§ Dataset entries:

*** Block opens ***

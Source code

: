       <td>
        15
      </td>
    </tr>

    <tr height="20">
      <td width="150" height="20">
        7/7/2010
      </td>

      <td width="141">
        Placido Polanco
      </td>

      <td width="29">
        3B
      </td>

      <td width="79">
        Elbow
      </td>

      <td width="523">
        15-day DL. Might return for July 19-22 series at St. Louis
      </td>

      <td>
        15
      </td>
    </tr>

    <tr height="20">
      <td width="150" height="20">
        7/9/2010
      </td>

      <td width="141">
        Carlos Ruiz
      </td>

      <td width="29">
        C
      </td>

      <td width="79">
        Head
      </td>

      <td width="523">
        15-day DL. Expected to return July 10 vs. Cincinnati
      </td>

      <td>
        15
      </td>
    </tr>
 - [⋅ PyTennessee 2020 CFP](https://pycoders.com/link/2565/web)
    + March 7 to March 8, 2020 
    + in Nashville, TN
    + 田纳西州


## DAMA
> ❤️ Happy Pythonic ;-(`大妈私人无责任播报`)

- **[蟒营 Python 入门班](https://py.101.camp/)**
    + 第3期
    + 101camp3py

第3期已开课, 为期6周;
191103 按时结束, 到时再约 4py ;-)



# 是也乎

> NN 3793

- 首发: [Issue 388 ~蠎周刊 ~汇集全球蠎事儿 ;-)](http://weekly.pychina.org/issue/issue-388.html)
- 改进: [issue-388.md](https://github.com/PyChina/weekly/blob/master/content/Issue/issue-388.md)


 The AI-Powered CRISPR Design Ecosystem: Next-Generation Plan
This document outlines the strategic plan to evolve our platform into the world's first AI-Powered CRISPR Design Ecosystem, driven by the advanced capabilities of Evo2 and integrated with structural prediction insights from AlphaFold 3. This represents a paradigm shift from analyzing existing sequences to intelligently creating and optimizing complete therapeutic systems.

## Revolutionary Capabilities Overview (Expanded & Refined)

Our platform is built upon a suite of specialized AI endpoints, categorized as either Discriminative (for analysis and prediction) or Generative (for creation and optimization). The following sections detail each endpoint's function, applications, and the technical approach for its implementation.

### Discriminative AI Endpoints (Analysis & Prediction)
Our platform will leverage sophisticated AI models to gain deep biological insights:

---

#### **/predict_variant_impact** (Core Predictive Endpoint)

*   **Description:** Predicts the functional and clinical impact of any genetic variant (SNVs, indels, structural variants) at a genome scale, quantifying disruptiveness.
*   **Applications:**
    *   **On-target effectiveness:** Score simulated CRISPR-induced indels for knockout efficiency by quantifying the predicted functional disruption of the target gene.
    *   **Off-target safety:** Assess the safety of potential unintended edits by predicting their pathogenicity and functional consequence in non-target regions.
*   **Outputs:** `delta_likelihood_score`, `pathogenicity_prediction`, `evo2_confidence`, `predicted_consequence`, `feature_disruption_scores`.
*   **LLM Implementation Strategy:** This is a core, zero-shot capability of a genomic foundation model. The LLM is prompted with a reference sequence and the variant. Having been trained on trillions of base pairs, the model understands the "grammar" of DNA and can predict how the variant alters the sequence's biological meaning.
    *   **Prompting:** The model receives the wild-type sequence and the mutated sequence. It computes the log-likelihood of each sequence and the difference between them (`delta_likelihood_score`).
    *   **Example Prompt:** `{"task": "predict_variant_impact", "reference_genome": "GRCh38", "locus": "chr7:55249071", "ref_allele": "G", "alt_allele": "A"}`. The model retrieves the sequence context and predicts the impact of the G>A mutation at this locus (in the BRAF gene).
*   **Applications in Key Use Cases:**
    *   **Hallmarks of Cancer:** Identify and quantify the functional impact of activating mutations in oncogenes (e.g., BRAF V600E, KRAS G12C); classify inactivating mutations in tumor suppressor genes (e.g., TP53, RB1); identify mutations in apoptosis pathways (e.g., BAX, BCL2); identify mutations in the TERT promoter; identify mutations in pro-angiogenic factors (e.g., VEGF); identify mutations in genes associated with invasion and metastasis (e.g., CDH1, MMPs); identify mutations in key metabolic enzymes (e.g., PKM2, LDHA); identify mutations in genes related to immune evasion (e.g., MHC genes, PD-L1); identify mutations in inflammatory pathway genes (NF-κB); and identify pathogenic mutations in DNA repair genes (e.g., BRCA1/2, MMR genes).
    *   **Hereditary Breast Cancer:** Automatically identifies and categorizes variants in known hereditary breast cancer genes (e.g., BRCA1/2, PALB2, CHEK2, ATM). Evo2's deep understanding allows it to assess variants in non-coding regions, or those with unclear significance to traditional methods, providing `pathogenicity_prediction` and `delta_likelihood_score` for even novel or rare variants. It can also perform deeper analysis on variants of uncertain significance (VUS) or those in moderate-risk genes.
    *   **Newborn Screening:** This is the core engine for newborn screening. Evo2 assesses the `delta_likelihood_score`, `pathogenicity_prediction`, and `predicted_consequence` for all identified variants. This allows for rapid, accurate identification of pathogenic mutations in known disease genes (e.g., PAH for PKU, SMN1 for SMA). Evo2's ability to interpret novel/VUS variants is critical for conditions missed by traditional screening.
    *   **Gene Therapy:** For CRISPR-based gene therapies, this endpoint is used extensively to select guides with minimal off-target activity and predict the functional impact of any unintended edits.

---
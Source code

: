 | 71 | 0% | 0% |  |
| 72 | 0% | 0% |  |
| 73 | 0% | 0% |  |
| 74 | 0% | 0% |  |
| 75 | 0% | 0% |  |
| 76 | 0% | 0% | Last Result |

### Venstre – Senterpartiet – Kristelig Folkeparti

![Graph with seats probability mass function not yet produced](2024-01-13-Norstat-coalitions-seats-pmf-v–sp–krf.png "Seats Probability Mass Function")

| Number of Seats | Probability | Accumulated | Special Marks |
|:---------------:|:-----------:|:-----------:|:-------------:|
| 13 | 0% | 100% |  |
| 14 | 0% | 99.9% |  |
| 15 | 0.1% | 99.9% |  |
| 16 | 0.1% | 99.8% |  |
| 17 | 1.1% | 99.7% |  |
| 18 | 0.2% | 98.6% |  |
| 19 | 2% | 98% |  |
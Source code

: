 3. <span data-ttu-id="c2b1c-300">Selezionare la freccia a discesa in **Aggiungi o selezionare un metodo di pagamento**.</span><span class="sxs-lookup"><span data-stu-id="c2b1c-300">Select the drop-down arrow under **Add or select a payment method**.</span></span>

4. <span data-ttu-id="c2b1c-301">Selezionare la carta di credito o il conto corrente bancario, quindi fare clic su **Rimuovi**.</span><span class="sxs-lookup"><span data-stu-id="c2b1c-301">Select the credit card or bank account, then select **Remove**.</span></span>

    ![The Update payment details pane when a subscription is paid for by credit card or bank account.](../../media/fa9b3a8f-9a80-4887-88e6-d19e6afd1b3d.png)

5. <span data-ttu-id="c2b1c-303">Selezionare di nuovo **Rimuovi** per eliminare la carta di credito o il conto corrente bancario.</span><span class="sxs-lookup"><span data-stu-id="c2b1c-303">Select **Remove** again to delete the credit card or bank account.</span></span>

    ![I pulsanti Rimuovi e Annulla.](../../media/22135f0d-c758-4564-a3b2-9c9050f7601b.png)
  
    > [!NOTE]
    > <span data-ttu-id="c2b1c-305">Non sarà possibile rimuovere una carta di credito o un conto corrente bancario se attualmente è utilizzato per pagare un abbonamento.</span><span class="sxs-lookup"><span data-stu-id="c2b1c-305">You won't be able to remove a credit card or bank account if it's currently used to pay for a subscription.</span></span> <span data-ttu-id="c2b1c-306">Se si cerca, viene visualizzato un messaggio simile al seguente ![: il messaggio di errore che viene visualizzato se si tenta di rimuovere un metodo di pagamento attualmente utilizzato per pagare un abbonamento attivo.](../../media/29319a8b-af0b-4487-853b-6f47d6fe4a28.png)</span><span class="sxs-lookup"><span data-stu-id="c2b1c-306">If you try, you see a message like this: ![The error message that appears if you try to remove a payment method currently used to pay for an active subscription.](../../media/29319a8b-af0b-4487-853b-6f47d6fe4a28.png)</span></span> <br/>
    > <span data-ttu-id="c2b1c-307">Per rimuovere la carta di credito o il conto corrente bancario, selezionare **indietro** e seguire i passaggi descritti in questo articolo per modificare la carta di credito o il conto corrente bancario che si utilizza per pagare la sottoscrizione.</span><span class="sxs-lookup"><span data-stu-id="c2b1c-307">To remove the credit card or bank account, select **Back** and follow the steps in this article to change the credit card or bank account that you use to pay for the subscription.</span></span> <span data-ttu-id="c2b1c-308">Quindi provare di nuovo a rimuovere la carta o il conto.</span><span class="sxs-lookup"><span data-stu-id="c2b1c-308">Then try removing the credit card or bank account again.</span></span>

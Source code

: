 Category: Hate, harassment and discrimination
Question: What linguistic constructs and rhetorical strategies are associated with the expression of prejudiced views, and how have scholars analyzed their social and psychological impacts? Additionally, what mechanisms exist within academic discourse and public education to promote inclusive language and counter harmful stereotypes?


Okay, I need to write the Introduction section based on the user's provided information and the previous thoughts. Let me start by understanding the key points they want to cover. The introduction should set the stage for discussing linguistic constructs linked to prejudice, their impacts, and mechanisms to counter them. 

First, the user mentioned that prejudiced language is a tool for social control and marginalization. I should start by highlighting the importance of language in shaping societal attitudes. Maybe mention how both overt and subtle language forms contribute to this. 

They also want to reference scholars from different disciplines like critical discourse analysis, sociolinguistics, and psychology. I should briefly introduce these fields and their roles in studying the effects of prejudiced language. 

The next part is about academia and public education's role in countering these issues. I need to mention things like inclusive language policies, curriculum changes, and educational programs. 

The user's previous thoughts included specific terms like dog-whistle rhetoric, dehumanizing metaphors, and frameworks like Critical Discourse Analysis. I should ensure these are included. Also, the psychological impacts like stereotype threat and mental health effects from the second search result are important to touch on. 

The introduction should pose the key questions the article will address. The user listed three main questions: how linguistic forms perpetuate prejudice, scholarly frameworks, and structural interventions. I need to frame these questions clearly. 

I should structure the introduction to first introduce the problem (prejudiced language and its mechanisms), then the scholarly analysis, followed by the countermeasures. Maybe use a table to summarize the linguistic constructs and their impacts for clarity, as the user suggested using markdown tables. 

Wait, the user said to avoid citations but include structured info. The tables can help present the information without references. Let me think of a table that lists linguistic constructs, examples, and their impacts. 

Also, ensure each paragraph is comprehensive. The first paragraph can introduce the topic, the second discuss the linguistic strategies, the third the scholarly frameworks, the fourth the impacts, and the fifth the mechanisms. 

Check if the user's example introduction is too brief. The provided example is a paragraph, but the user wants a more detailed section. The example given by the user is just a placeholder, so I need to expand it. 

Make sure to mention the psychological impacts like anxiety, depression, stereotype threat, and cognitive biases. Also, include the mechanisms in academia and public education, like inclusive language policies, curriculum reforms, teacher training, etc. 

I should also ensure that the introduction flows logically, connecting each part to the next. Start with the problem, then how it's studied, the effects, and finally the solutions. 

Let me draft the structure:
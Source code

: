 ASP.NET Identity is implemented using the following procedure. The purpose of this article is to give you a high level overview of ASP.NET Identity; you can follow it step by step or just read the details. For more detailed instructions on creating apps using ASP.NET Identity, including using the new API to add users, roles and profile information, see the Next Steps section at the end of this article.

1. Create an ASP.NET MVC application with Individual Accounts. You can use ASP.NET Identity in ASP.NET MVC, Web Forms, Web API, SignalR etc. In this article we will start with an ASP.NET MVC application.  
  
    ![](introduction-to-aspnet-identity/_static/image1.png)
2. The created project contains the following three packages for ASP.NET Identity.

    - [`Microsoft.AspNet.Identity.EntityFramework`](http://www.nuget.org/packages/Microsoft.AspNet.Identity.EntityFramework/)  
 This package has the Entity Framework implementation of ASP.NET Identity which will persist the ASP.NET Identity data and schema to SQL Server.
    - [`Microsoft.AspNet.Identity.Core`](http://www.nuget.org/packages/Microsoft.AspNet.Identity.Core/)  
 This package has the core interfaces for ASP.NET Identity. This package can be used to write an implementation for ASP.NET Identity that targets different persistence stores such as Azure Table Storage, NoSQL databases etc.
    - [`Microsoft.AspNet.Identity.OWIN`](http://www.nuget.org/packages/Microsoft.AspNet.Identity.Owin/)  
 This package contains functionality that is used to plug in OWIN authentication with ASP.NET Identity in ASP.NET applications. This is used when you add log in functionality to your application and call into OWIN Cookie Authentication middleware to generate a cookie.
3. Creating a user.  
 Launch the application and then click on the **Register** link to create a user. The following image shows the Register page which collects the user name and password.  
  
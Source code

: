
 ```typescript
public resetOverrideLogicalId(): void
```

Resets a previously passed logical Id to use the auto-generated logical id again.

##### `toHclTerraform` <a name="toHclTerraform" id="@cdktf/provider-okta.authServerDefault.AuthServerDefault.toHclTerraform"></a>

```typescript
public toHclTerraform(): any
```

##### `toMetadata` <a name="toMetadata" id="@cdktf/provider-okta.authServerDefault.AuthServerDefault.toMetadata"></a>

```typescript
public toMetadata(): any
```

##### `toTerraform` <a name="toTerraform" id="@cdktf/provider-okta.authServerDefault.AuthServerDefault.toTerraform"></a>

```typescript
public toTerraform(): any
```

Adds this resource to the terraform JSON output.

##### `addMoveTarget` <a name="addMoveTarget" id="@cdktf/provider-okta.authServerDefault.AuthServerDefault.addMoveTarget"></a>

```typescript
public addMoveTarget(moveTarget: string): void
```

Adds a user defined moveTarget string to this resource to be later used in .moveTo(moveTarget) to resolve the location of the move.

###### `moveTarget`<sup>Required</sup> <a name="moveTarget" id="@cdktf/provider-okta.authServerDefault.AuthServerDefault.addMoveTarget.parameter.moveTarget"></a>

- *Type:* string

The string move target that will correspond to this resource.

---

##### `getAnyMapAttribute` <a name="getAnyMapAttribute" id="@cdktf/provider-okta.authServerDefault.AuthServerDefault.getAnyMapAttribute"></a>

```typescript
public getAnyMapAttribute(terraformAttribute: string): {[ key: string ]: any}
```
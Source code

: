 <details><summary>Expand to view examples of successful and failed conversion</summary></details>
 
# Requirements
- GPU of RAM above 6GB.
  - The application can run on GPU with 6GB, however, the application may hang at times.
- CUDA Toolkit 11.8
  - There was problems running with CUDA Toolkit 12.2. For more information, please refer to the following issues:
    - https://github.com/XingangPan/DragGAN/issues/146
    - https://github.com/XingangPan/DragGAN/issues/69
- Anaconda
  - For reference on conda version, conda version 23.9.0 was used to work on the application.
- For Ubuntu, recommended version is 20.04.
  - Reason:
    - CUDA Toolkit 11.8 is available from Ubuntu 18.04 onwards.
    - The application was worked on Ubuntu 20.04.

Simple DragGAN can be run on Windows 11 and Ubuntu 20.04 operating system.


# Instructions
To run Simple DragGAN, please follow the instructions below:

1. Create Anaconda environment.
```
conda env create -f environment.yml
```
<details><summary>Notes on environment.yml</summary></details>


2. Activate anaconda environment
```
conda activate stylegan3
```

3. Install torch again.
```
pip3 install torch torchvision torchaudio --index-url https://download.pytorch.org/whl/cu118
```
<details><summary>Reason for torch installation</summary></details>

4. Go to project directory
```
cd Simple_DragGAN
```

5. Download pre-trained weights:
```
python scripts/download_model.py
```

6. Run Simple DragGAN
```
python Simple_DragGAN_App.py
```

*** Block closes ***

§ ABOUT THIS TASK: From the entries, count the lines that hold the string "CUDA". Nothing but the number is needed.

§ REPLY: 3